The discography of Joan Jett, an American rock singer, includes 44 singles and 12 studio albums.

As a part of Joan Jett & the Blackhearts, her most successful release is 1981's I Love Rock 'n Roll. The album reached number 2 on the U.S. Billboard 200 chart and was certified Platinum in the United States and as well as 2× Platinum in Canada while selling over 10 million copies worldwide. This album spawned two top-10 singles on the Billboard Hot 100, the highest being "I Love Rock 'n' Roll", which reached the top of the chart in 1982. It was then followed by "Crimson and Clover", which reached number 7 on the Billboard Hot 100 and number 60 on the UK charts. Two additional singles were issued, however, neither of which charted. "Do You Wanna Touch Me (Oh Yeah)" off Bad Reputation reached number 20 on Billboards Hot 100 chart.

After releasing three additional albums between 1983 and 1986, Jett returned with the album Up Your Alley, in 1988. It was a Top 20 album on the Billboard 200, and was her second (and final) Platinum certified album in the United States. The album featured the Top 10 single "I Hate Myself for Loving You". After the release of The Hit List in 1990, Jett charted again at number 47 on Billboard with the release of Unvarnished in 2013.  However, she released a string of compilation albums throughout the 1990s, and released six more studio albums, the most recent being Unvarnished in 2013.

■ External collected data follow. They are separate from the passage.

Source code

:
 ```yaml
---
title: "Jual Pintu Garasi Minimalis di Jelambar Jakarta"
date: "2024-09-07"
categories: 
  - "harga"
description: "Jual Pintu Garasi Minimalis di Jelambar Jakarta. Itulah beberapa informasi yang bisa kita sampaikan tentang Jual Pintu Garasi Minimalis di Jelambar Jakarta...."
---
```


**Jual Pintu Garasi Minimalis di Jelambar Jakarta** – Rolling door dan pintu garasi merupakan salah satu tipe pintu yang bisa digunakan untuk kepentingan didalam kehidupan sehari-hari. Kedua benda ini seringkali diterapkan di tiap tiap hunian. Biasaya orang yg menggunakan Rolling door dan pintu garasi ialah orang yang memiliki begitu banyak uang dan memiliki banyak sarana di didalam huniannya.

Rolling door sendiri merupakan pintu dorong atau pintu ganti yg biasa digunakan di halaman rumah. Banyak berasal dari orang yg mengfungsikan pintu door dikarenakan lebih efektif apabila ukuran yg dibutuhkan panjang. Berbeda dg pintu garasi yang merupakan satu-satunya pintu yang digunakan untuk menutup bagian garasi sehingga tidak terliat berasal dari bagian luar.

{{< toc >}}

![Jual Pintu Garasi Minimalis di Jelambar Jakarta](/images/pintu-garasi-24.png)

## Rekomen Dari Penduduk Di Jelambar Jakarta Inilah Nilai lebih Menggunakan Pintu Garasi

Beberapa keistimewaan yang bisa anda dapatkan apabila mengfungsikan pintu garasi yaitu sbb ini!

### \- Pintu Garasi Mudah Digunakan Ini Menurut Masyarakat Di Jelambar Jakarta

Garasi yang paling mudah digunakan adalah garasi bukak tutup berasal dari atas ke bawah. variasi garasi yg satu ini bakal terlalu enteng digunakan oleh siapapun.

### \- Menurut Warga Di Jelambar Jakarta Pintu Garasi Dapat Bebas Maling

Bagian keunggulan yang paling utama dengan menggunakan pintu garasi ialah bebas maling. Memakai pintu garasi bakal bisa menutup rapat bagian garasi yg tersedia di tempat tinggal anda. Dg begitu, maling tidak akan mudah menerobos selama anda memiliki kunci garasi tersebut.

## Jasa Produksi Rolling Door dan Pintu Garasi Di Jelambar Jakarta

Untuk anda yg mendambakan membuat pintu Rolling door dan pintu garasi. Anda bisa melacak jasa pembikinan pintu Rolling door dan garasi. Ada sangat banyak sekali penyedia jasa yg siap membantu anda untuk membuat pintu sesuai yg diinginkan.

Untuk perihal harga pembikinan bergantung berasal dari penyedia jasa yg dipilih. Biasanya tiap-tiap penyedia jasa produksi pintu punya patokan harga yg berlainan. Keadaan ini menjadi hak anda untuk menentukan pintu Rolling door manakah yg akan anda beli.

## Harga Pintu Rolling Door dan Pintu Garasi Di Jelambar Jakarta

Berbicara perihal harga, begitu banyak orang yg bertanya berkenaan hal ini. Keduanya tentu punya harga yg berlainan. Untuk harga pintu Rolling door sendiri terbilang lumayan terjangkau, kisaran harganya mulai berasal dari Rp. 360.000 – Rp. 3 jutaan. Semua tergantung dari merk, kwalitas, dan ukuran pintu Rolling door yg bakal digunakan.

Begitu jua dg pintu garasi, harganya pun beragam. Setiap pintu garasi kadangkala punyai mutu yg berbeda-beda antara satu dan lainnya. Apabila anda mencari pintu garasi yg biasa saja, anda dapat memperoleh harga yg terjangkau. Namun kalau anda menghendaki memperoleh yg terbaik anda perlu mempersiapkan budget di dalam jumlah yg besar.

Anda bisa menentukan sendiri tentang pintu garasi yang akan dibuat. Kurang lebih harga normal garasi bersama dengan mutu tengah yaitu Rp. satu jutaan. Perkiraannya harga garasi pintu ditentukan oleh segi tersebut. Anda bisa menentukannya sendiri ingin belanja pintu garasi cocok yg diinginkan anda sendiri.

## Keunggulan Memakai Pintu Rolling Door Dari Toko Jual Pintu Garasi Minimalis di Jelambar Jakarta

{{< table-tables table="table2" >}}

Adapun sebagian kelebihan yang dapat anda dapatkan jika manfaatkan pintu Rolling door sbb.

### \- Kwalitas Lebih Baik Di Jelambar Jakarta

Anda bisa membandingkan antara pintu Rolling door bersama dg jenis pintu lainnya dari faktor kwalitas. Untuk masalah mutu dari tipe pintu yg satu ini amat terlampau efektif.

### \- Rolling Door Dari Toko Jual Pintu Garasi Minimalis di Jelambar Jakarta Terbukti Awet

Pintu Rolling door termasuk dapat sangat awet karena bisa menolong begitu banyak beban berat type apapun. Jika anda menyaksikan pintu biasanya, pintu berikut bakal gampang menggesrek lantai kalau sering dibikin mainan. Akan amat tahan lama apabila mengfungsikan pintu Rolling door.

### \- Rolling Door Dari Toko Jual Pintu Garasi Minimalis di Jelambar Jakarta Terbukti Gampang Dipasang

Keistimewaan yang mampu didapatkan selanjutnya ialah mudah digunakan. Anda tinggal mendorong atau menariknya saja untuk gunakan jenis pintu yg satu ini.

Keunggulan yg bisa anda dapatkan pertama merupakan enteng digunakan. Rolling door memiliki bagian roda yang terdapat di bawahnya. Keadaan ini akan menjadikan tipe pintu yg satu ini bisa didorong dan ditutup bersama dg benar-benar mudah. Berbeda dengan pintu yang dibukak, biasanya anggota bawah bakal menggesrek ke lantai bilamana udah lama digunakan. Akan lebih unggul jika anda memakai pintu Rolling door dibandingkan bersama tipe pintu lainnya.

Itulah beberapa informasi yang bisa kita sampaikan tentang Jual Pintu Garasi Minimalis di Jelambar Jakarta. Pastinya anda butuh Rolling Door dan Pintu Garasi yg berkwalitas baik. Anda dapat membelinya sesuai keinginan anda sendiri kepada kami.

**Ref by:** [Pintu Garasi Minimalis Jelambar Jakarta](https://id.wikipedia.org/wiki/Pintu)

Jett also co-wrote "House of Fire" in 1989  with American rock musician Alice Cooper, which was released on his 1989 album Trash. Desmond Child also co-wrote the song. The single was first released in the UK in late 1989, where it peaked at number 65. "House of Fire" was released in the US in early 1990 and reached number 56 on the Billboard Hot 100, and number 39 on the Mainstream Rock Tracks chart.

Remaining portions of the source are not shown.